Discussion in 'Professional Trading' started by StockApprentice, Feb 21, 2008.

  1. Ok, I'm totally at a loss as to how to answer this simple question: how does a US resident open a brokerage account outside of the USA (Europe, Austrailia, etc.)?

    I would, of course, like to keep costs at a minimum. I just want to be able to have 2-3 accounts and transfer money between them (or through an intermediary) when desired.

    I'm not sure if I need to incorporate here in the US and then (somehow) become an international company... or maybe have two related but separate corporate structures... I'm really quite lost.

    If anyone has any information or suggestions to share, especially in regard to online resources, I would greatly appreciate the input.
     
  2. Anyone?
     
  3. ...
     
  4. poyayan

    poyayan

    No.
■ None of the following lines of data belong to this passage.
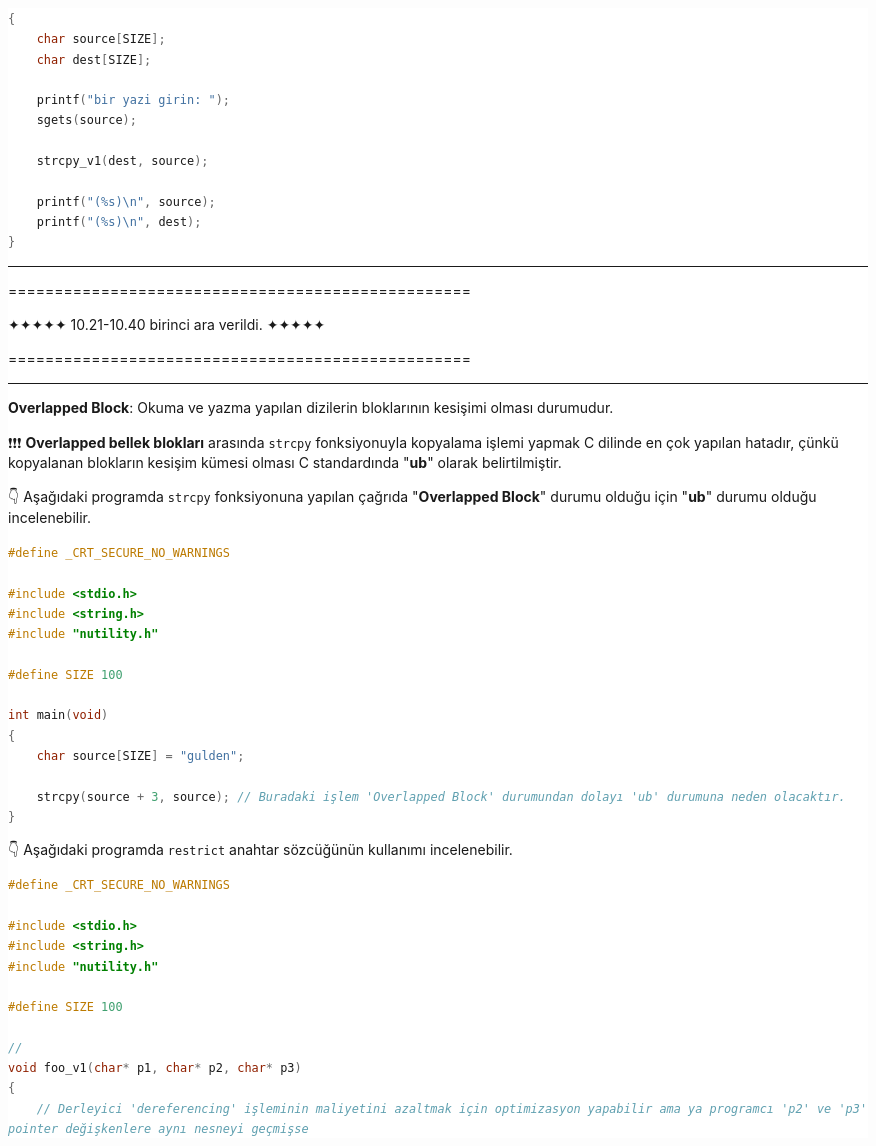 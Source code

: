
 ```C
{
    char source[SIZE];
    char dest[SIZE];

    printf("bir yazi girin: ");
    sgets(source);

    strcpy_v1(dest, source);

    printf("(%s)\n", source);
    printf("(%s)\n", dest);
}
```


***
==================================================

✦✦✦✦✦ 10.21-10.40 birinci ara verildi. ✦✦✦✦✦

==================================================
***


**Overlapped Block**: Okuma ve yazma yapılan dizilerin bloklarının kesişimi olması durumudur.

❗❗❗ **Overlapped bellek blokları** arasında `strcpy` fonksiyonuyla kopyalama işlemi yapmak C dilinde en çok yapılan hatadır, çünkü kopyalanan blokların kesişim kümesi olması C standardında "**ub**" olarak belirtilmiştir.



👇 Aşağıdaki programda `strcpy` fonksiyonuna yapılan çağrıda "**Overlapped Block**" durumu olduğu için "**ub**" durumu olduğu incelenebilir.
```C
#define _CRT_SECURE_NO_WARNINGS

#include <stdio.h>
#include <string.h>
#include "nutility.h"

#define SIZE 100

int main(void)
{
    char source[SIZE] = "gulden";

    strcpy(source + 3, source); // Buradaki işlem 'Overlapped Block' durumundan dolayı 'ub' durumuna neden olacaktır.
}
```



👇 Aşağıdaki programda `restrict` anahtar sözcüğünün kullanımı incelenebilir.
```C
#define _CRT_SECURE_NO_WARNINGS

#include <stdio.h>
#include <string.h>
#include "nutility.h"

#define SIZE 100

// 
void foo_v1(char* p1, char* p2, char* p3)
{
    // Derleyici 'dereferencing' işleminin maliyetini azaltmak için optimizasyon yapabilir ama ya programcı 'p2' ve 'p3' pointer değişkenlere aynı nesneyi geçmişse
```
You don't. If you don't trade a lot, etrade has access to 6 global markets.
     
  5. I'm pretty well aware of the many United States brokers who could give me access to international exchanges... but in my situation I'm not interested in them. I actually want to hold funds off-shore.
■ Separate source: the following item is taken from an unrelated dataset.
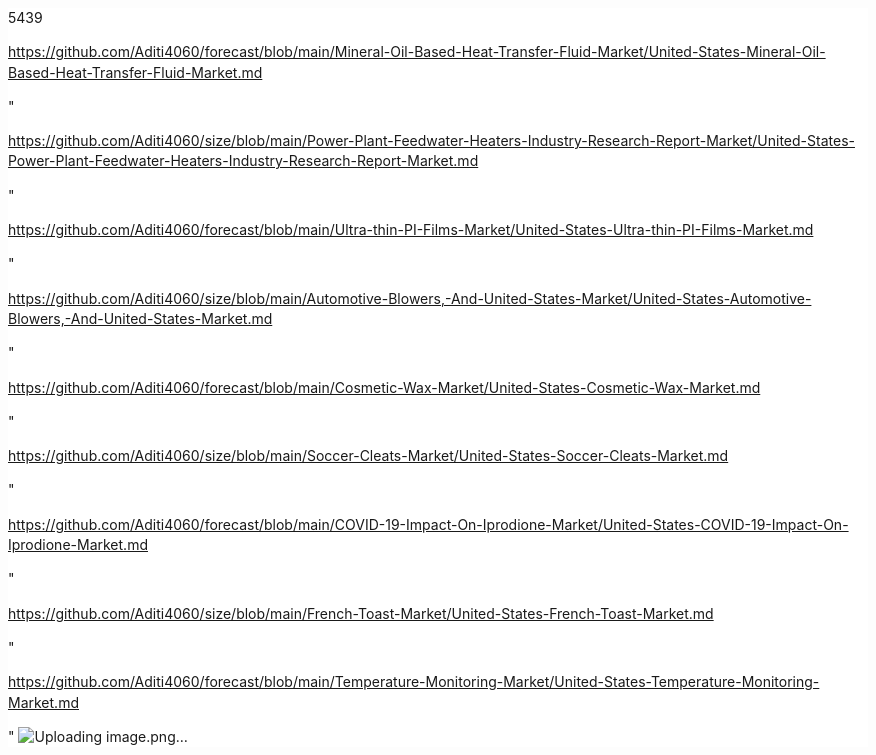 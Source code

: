 5439</p><p><a href="https://github.com/Aditi4060/forecast/blob/main/Mineral-Oil-Based-Heat-Transfer-Fluid-Market/United-States-Mineral-Oil-Based-Heat-Transfer-Fluid-Market.md">https://github.com/Aditi4060/forecast/blob/main/Mineral-Oil-Based-Heat-Transfer-Fluid-Market/United-States-Mineral-Oil-Based-Heat-Transfer-Fluid-Market.md</a></p>"<p><a href="https://github.com/Aditi4060/size/blob/main/Power-Plant-Feedwater-Heaters-Industry-Research-Report-Market/United-States-Power-Plant-Feedwater-Heaters-Industry-Research-Report-Market.md">https://github.com/Aditi4060/size/blob/main/Power-Plant-Feedwater-Heaters-Industry-Research-Report-Market/United-States-Power-Plant-Feedwater-Heaters-Industry-Research-Report-Market.md</a></p>"<p><a href="https://github.com/Aditi4060/forecast/blob/main/Ultra-thin-PI-Films-Market/United-States-Ultra-thin-PI-Films-Market.md">https://github.com/Aditi4060/forecast/blob/main/Ultra-thin-PI-Films-Market/United-States-Ultra-thin-PI-Films-Market.md</a></p>"<p><a href="https://github.com/Aditi4060/size/blob/main/Automotive-Blowers,-And-United-States-Market/United-States-Automotive-Blowers,-And-United-States-Market.md">https://github.com/Aditi4060/size/blob/main/Automotive-Blowers,-And-United-States-Market/United-States-Automotive-Blowers,-And-United-States-Market.md</a></p>"<p><a href="https://github.com/Aditi4060/forecast/blob/main/Cosmetic-Wax-Market/United-States-Cosmetic-Wax-Market.md">https://github.com/Aditi4060/forecast/blob/main/Cosmetic-Wax-Market/United-States-Cosmetic-Wax-Market.md</a></p>"<p><a href="https://github.com/Aditi4060/size/blob/main/Soccer-Cleats-Market/United-States-Soccer-Cleats-Market.md">https://github.com/Aditi4060/size/blob/main/Soccer-Cleats-Market/United-States-Soccer-Cleats-Market.md</a></p>"<p><a href="https://github.com/Aditi4060/forecast/blob/main/COVID-19-Impact-On-Iprodione-Market/United-States-COVID-19-Impact-On-Iprodione-Market.md">https://github.com/Aditi4060/forecast/blob/main/COVID-19-Impact-On-Iprodione-Market/United-States-COVID-19-Impact-On-Iprodione-Market.md</a></p>"<p><a href="https://github.com/Aditi4060/size/blob/main/French-Toast-Market/United-States-French-Toast-Market.md">https://github.com/Aditi4060/size/blob/main/French-Toast-Market/United-States-French-Toast-Market.md</a></p>"<p><a href="https://github.com/Aditi4060/forecast/blob/main/Temperature-Monitoring-Market/United-States-Temperature-Monitoring-Market.md">https://github.com/Aditi4060/forecast/blob/main/Temperature-Monitoring-Market/United-States-Temperature-Monitoring-Market.md</a></p>"
![Uploading image.png…]()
    And no this isn't a scheme to avoid taxes of any kind. I'm actually interested in learning about how to open a foreign account.. and how taxes would be treated, etc.
     
  6. If you are doing this in small size you'll be dealing with the retail side of the brokerages/banks and they require proof off domestic residence in most countries. This is a local utility bill and lease/mortgage.

    Once you get past that hurdle consider the following.
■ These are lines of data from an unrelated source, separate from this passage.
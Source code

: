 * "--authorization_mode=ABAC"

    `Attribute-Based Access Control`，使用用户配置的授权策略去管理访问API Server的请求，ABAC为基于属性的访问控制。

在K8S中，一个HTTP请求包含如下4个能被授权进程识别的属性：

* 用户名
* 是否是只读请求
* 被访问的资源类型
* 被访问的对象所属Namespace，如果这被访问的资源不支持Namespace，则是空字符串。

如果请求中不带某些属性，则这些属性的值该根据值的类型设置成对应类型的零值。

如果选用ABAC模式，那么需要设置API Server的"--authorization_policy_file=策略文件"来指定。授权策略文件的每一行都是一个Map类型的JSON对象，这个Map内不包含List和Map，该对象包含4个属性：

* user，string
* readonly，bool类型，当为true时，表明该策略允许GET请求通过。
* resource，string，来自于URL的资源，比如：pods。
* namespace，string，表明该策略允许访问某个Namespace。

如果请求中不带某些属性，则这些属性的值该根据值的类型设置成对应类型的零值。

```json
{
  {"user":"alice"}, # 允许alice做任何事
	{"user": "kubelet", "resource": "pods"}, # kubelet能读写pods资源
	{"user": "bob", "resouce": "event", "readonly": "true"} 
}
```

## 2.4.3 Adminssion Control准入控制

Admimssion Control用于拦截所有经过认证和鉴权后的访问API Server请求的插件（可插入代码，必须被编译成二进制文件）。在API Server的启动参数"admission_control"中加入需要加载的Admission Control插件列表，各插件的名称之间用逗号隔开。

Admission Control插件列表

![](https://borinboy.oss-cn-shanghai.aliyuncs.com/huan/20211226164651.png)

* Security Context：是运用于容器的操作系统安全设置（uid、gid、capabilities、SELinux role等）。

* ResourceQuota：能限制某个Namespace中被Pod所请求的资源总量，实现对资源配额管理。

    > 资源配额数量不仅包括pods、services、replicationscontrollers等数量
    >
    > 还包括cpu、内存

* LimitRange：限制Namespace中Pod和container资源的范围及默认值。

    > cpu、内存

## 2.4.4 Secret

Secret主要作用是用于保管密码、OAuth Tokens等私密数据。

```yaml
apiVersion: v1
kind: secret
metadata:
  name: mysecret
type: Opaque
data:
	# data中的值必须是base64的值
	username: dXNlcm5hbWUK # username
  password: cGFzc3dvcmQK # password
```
    Most European countries (I have many relatives who haved moved around Europe) tell me that banking and brokerage over there is a tedious, expensive and bureaucratic process.

    In some, retail stock trading is non-existent because fees and taxes to the little guy make it impossible. For example in the UK if you are not registered with the FSA (ie you are not "institutional") you get slapped with stamp duty on each and every stock trade. This is why you have CFDs in the UK. It stands for "contracts for difference" and is a derivative contract designed to get the little guy into the action.

    If you are doing this as a foreign LLC or corporation i.e US LLC in Europe, you will need to spend real money getting local legal and tax advice. Do not do it by getting comments off a message board.

    If the idea is to trade stocks not listed in the US but oversees, it is of course possible. US mutual funds and hedge funds do it mostly through the big boys (Goldman Citigroup Merrill and their foreign relationships). It's a big boy game though. Not for the shrimp.

    As for taxes, be prapered for a night-mare. Again talk to an internation tax/law firm. You'll likely run far away and consider an E-trade account.
     
  7. mokwit

    mokwit

    KGI in Hong Kong and Phillip in Singapore seem to have the widest range of countries available after US brokers like IB. Can open an account without being resident in either country.

    UK brokers are idiots who can require things like a "letter of reccomendation from your bank" (like we were in the last century and still wearing top hats and whiskers or something) or proof of salary from a corporation (so how do you trade for a living?). Mainland European brokers are probably worse. HSBC in Channel Islands seems to offer wide range of markets - investing rather than trading fees and service levels.

    If a US broker fits your needs, stick with a US broker. Unless you are an institution or a member of one of Europes elite families levels of service are generally very very poor outside of US e.g I have had to go to Director level to get accounts opened in a reasonable timeframe.